• [THE TASK]
Search the data for the word "text" and copy out every line that has it.

Items from a dataset
+ + + + +

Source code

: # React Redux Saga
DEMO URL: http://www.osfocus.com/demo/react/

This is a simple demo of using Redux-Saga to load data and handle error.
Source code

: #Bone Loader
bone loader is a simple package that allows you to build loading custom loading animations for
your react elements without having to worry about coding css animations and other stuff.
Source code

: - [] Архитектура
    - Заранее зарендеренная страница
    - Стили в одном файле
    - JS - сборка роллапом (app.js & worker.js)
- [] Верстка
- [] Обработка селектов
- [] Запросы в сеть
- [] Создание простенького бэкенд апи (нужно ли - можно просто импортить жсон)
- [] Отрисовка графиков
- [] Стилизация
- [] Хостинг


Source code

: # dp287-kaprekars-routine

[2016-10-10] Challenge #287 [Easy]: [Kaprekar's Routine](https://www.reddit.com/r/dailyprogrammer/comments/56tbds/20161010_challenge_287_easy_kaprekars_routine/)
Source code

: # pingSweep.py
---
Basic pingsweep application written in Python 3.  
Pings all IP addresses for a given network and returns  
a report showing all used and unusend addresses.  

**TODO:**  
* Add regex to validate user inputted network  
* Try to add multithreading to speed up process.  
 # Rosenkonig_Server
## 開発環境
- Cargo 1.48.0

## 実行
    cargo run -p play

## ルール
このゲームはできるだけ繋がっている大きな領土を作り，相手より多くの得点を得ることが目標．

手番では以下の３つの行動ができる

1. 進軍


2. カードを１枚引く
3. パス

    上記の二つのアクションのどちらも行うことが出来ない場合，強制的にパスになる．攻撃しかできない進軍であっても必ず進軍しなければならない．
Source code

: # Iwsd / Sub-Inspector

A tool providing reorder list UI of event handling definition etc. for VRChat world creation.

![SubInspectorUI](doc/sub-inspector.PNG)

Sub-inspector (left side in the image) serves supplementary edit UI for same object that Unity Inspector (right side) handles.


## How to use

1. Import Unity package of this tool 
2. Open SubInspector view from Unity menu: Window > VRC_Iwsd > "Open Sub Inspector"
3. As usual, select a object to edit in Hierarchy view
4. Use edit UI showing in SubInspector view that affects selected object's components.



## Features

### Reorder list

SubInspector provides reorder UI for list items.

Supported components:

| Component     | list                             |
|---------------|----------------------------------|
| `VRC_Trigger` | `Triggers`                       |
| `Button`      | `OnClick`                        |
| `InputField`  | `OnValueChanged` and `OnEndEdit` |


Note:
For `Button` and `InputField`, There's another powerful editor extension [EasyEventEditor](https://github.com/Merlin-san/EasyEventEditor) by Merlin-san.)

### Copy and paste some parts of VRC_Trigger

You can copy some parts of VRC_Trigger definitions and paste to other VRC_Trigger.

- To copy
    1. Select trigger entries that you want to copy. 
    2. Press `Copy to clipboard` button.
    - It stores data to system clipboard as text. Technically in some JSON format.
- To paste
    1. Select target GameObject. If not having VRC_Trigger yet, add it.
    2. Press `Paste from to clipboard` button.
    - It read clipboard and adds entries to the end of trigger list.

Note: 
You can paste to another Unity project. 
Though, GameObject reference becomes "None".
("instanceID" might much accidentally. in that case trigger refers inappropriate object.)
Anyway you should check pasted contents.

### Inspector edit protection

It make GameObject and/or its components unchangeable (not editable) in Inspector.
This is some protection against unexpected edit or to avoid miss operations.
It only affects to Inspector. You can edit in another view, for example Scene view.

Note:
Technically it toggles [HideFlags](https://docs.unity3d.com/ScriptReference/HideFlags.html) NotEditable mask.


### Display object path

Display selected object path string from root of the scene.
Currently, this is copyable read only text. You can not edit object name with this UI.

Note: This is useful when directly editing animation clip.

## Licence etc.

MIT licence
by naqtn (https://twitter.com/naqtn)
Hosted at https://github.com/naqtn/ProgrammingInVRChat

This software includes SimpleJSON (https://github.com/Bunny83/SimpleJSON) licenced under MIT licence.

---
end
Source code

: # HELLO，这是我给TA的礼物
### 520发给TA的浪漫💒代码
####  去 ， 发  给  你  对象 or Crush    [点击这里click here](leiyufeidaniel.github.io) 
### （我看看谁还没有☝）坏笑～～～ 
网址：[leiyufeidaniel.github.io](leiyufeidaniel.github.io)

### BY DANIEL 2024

+ + + + +

• [RESULT OF THE EXERCISE]
    - It stores data to system clipboard as text. Technically in some JSON format.
Currently, this is copyable read only text. You can not edit object name with this UI.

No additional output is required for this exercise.